-- What the exercise asks --
Without any of the pictures, transcribe all the lines below exactly.

Stored entries

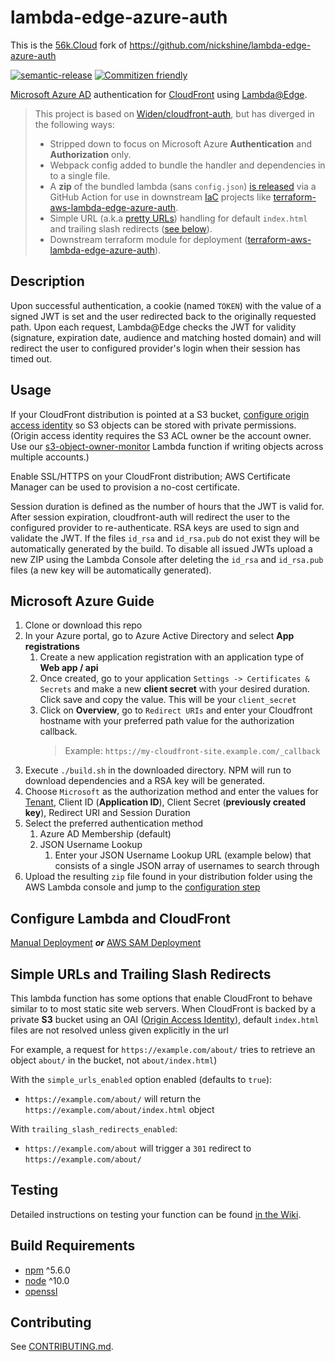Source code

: # lambda-edge-azure-auth

This is the [56k.Cloud](https://github.com/56kcloud) fork of <https://github.com/nickshine/lambda-edge-azure-auth>

[![semantic-release](https://img.shields.io/badge/%20%20%F0%9F%93%A6%F0%9F%9A%80-semantic--release-e10079.svg?style=flat-square)](https://github.com/semantic-release/semantic-release)
[![Commitizen friendly](https://img.shields.io/badge/commitizen-friendly-brightgreen.svg?style=flat-square)](http://commitizen.github.io/cz-cli/)

[Microsoft Azure AD][azure] authentication for [CloudFront] using [Lambda@Edge].

>This project is based on [Widen/cloudfront-auth][cloudfront-auth], but has diverged in the following ways:
>
> * Stripped down to focus on Microsoft Azure __Authentication__ and __Authorization__ only.
> * Webpack config added to bundle the handler and dependencies in to a single file.
> * A __zip__ of the bundled lambda (sans `config.json`) [is released][releases] via a GitHub Action for use in downstream [IaC] projects like [terraform-aws-lambda-edge-azure-auth].
> * Simple URL (a.k.a [pretty URLs]) handling for default `index.html` and trailing slash redirects ([see below](#simple-urls-and-trailing-slash-redirects)).
> * Downstream terraform module for deployment ([terraform-aws-lambda-edge-azure-auth]).

## Description

Upon successful authentication, a cookie (named `TOKEN`) with the value of a signed JWT is set
and the user redirected back to the originally requested path. Upon each request, Lambda@Edge
checks the JWT for validity (signature, expiration date, audience and matching hosted domain) and
will redirect the user to configured provider's login when their session has timed out.

## Usage

If your CloudFront distribution is pointed at a S3 bucket, [configure origin access
identity][oai] so S3 objects can be stored with private permissions. (Origin access identity
requires the S3 ACL owner be the account owner. Use our
[s3-object-owner-monitor](https://github.com/Widen/s3-object-owner-monitor) Lambda function if
writing objects across multiple accounts.)

Enable SSL/HTTPS on your CloudFront distribution; AWS Certificate Manager can be used to
provision a no-cost certificate.

Session duration is defined as the number of hours that the JWT is valid for. After session
expiration, cloudfront-auth will redirect the user to the configured provider to re-authenticate.
RSA keys are used to sign and validate the JWT. If the files `id_rsa` and `id_rsa.pub` do not
exist they will be automatically generated by the build. To disable all issued JWTs upload a new
ZIP using the Lambda Console after deleting the `id_rsa` and `id_rsa.pub` files (a new key will
be automatically generated).

## Microsoft Azure Guide

1. Clone or download this repo
1. In your Azure portal, go to Azure Active Directory and select **App registrations**
    1. Create a new application registration with an application type of **Web app / api**
    1. Once created, go to your application `Settings -> Certificates & Secrets` and make a new **client secret** with your desired duration. Click save and copy the value. This will be your `client_secret`
    1. Click on **Overview**, go to `Redirect URIs` and enter your Cloudfront hostname with your
    preferred path value for the authorization callback.
        >Example: `https://my-cloudfront-site.example.com/_callback`
1. Execute `./build.sh` in the downloaded directory. NPM will run to download dependencies and a RSA key will be generated.
1. Choose `Microsoft` as the authorization method and enter the values for [Tenant][azure-tenant], Client ID (**Application ID**), Client Secret (**previously created key**), Redirect URI and Session Duration
1. Select the preferred authentication method
    1. Azure AD Membership (default)
    1. JSON Username Lookup
        1. Enter your JSON Username Lookup URL (example below) that consists of a single JSON array of usernames to search through
1. Upload the resulting `zip` file found in your distribution folder using the AWS Lambda console and jump to the [configuration step](#configure-lambda-and-cloudfront)

## Configure Lambda and CloudFront

[Manual Deployment](https://github.com/Widen/cloudfront-auth/wiki/Manual-Deployment) __*or*__ [AWS SAM Deployment](https://github.com/Widen/cloudfront-auth/wiki/AWS-SAM-Deployment)

## Simple URLs and Trailing Slash Redirects

This lambda function has some options that enable CloudFront to behave similar to to most static
site web servers. When CloudFront is backed by a private __S3__ bucket using an OAI ([Origin
Access Identity]), default `index.html` files are not resolved unless given explicitly in the url

For example, a request for `https://example.com/about/` tries to retrieve an object `about/` in
the bucket, not `about/index.html`) 

With the `simple_urls_enabled` option enabled (defaults to `true`):

* `https://example.com/about/` will return the `https://example.com/about/index.html` object

With `trailing_slash_redirects_enabled`:

* `https://example.com/about` will trigger a `301` redirect to `https://example.com/about/`

## Testing

Detailed instructions on testing your function can be found [in the Wiki](https://github.com/Widen/cloudfront-auth/wiki/Debug-&-Test).

## Build Requirements

* [npm] ^5.6.0
* [node] ^10.0
* [openssl]

## Contributing

See [CONTRIBUTING.md](Contributing.md).

[azure]:https://docs.microsoft.com/en-us/azure/active-directory/develop/active-directory-protocols-oauth-code
[azure-tenant]:https://docs.microsoft.com/en-us/azure/active-directory/develop/active-directory-howto-tenant
[cloudfront]:https://aws.amazon.com/cloudfront/
[cloudfront-auth]:https://github.com/Widen/cloudfront-auth
[IaC]:https://en.wikipedia.org/wiki/Infrastructure_as_code
[lambda@edge]:https://aws.amazon.com/lambda/edge/
[node]:https://nodejs.org/en/
[npm]:https://www.npmjs.com/
[oai]:http://docs.aws.amazon.com/AmazonCloudFront/latest/DeveloperGuide/private-content-restricting-access-to-s3.html#private-content-creating-oai-console
[origin access identity]:https://docs.aws.amazon.com/AmazonCloudFront/latest/DeveloperGuide/private-content-restricting-access-to-s3.html
[openssl]:https://www.openssl.org
[pretty urls]:https://gohugo.io/content-management/urls/#pretty-urls
[terraform-aws-lambda-edge-azure-auth]:https://registry.terraform.io/modules/nickshine/lambda-edge-azure-auth/aws/
[releases]:https://github.com/nickshine/lambda-edge-azure-auth/releases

-- Answer area --
Source code

: # lambda-edge-azure-auth

This is the [56k.Cloud](https://github.com/56kcloud) fork of <https://github.com/nickshine/lambda-edge-azure-auth>

[![semantic-release](https://img.shields.io/badge/%20%20%F0%9F%93%A6%F0%9F%9A%80-semantic--release-e10079.svg?style=flat-square)](https://github.com/semantic-release/semantic-release)
[![Commitizen friendly](https://img.shields.io/badge/commitizen-friendly-brightgreen.svg?style=flat-square)](http://commitizen.github.io/cz-cli/)

[Microsoft Azure AD][azure] authentication for [CloudFront] using [Lambda@Edge].

>This project is based on [Widen/cloudfront-auth][cloudfront-auth], but has diverged in the following ways:
>
> * Stripped down to focus on Microsoft Azure __Authentication__ and __Authorization__ only.
> * Webpack config added to bundle the handler and dependencies in to a single file.
> * A __zip__ of the bundled lambda (sans `config.json`) [is released][releases] via a GitHub Action for use in downstream [IaC] projects like [terraform-aws-lambda-edge-azure-auth].
> * Simple URL (a.k.a [pretty URLs]) handling for default `index.html` and trailing slash redirects ([see below](#simple-urls-and-trailing-slash-redirects)).
> * Downstream terraform module for deployment ([terraform-aws-lambda-edge-azure-auth]).

## Description

Upon successful authentication, a cookie (named `TOKEN`) with the value of a signed JWT is set
and the user redirected back to the originally requested path. Upon each request, Lambda@Edge
checks the JWT for validity (signature, expiration date, audience and matching hosted domain) and
will redirect the user to configured provider's login when their session has timed out.

## Usage

If your CloudFront distribution is pointed at a S3 bucket, [configure origin access
identity][oai] so S3 objects can be stored with private permissions. (Origin access identity
requires the S3 ACL owner be the account owner. Use our
[s3-object-owner-monitor](https://github.com/Widen/s3-object-owner-monitor) Lambda function if
writing objects across multiple accounts.)

Enable SSL/HTTPS on your CloudFront distribution; AWS Certificate Manager can be used to
provision a no-cost certificate.

Session duration is defined as the number of hours that the JWT is valid for. After session
expiration, cloudfront-auth will redirect the user to the configured provider to re-authenticate.
RSA keys are used to sign and validate the JWT. If the files `id_rsa` and `id_rsa.pub` do not
exist they will be automatically generated by the build. To disable all issued JWTs upload a new
ZIP using the Lambda Console after deleting the `id_rsa` and `id_rsa.pub` files (a new key will
be automatically generated).

## Microsoft Azure Guide

1. Clone or download this repo
1. In your Azure portal, go to Azure Active Directory and select **App registrations**
    1. Create a new application registration with an application type of **Web app / api**
    1. Once created, go to your application `Settings -> Certificates & Secrets` and make a new **client secret** with your desired duration. Click save and copy the value. This will be your `client_secret`
    1. Click on **Overview**, go to `Redirect URIs` and enter your Cloudfront hostname with your
    preferred path value for the authorization callback.
        >Example: `https://my-cloudfront-site.example.com/_callback`
1. Execute `./build.sh` in the downloaded directory. NPM will run to download dependencies and a RSA key will be generated.
1. Choose `Microsoft` as the authorization method and enter the values for [Tenant][azure-tenant], Client ID (**Application ID**), Client Secret (**previously created key**), Redirect URI and Session Duration
1. Select the preferred authentication method
    1. Azure AD Membership (default)
    1. JSON Username Lookup
        1. Enter your JSON Username Lookup URL (example below) that consists of a single JSON array of usernames to search through
1. Upload the resulting `zip` file found in your distribution folder using the AWS Lambda console and jump to the [configuration step](#configure-lambda-and-cloudfront)

## Configure Lambda and CloudFront

[Manual Deployment](https://github.com/Widen/cloudfront-auth/wiki/Manual-Deployment) __*or*__ [AWS SAM Deployment](https://github.com/Widen/cloudfront-auth/wiki/AWS-SAM-Deployment)

## Simple URLs and Trailing Slash Redirects

This lambda function has some options that enable CloudFront to behave similar to to most static
site web servers. When CloudFront is backed by a private __S3__ bucket using an OAI ([Origin
Access Identity]), default `index.html` files are not resolved unless given explicitly in the url

For example, a request for `https://example.com/about/` tries to retrieve an object `about/` in
the bucket, not `about/index.html`) 

With the `simple_urls_enabled` option enabled (defaults to `true`):

* `https://example.com/about/` will return the `https://example.com/about/index.html` object

With `trailing_slash_redirects_enabled`:

* `https://example.com/about` will trigger a `301` redirect to `https://example.com/about/`

## Testing

Detailed instructions on testing your function can be found [in the Wiki](https://github.com/Widen/cloudfront-auth/wiki/Debug-&-Test).

## Build Requirements

* [npm] ^5.6.0
* [node] ^10.0
* [openssl]

## Contributing

See [CONTRIBUTING.md](Contributing.md).

[azure]:https://docs.microsoft.com/en-us/azure/active-directory/develop/active-directory-protocols-oauth-code
[azure-tenant]:https://docs.microsoft.com/en-us/azure/active-directory/develop/active-directory-howto-tenant
[cloudfront]:https://aws.amazon.com/cloudfront/
[cloudfront-auth]:https://github.com/Widen/cloudfront-auth
[IaC]:https://en.wikipedia.org/wiki/Infrastructure_as_code
[lambda@edge]:https://aws.amazon.com/lambda/edge/
[node]:https://nodejs.org/en/
[npm]:https://www.npmjs.com/
[oai]:http://docs.aws.amazon.com/AmazonCloudFront/latest/DeveloperGuide/private-content-restricting-access-to-s3.html#private-content-creating-oai-console
[origin access identity]:https://docs.aws.amazon.com/AmazonCloudFront/latest/DeveloperGuide/private-content-restricting-access-to-s3.html
[openssl]:https://www.openssl.org
[pretty urls]:https://gohugo.io/content-management/urls/#pretty-urls
[terraform-aws-lambda-edge-azure-auth]:https://registry.terraform.io/modules/nickshine/lambda-edge-azure-auth/aws/
[releases]:https://github.com/nickshine/lambda-edge-azure-auth/releases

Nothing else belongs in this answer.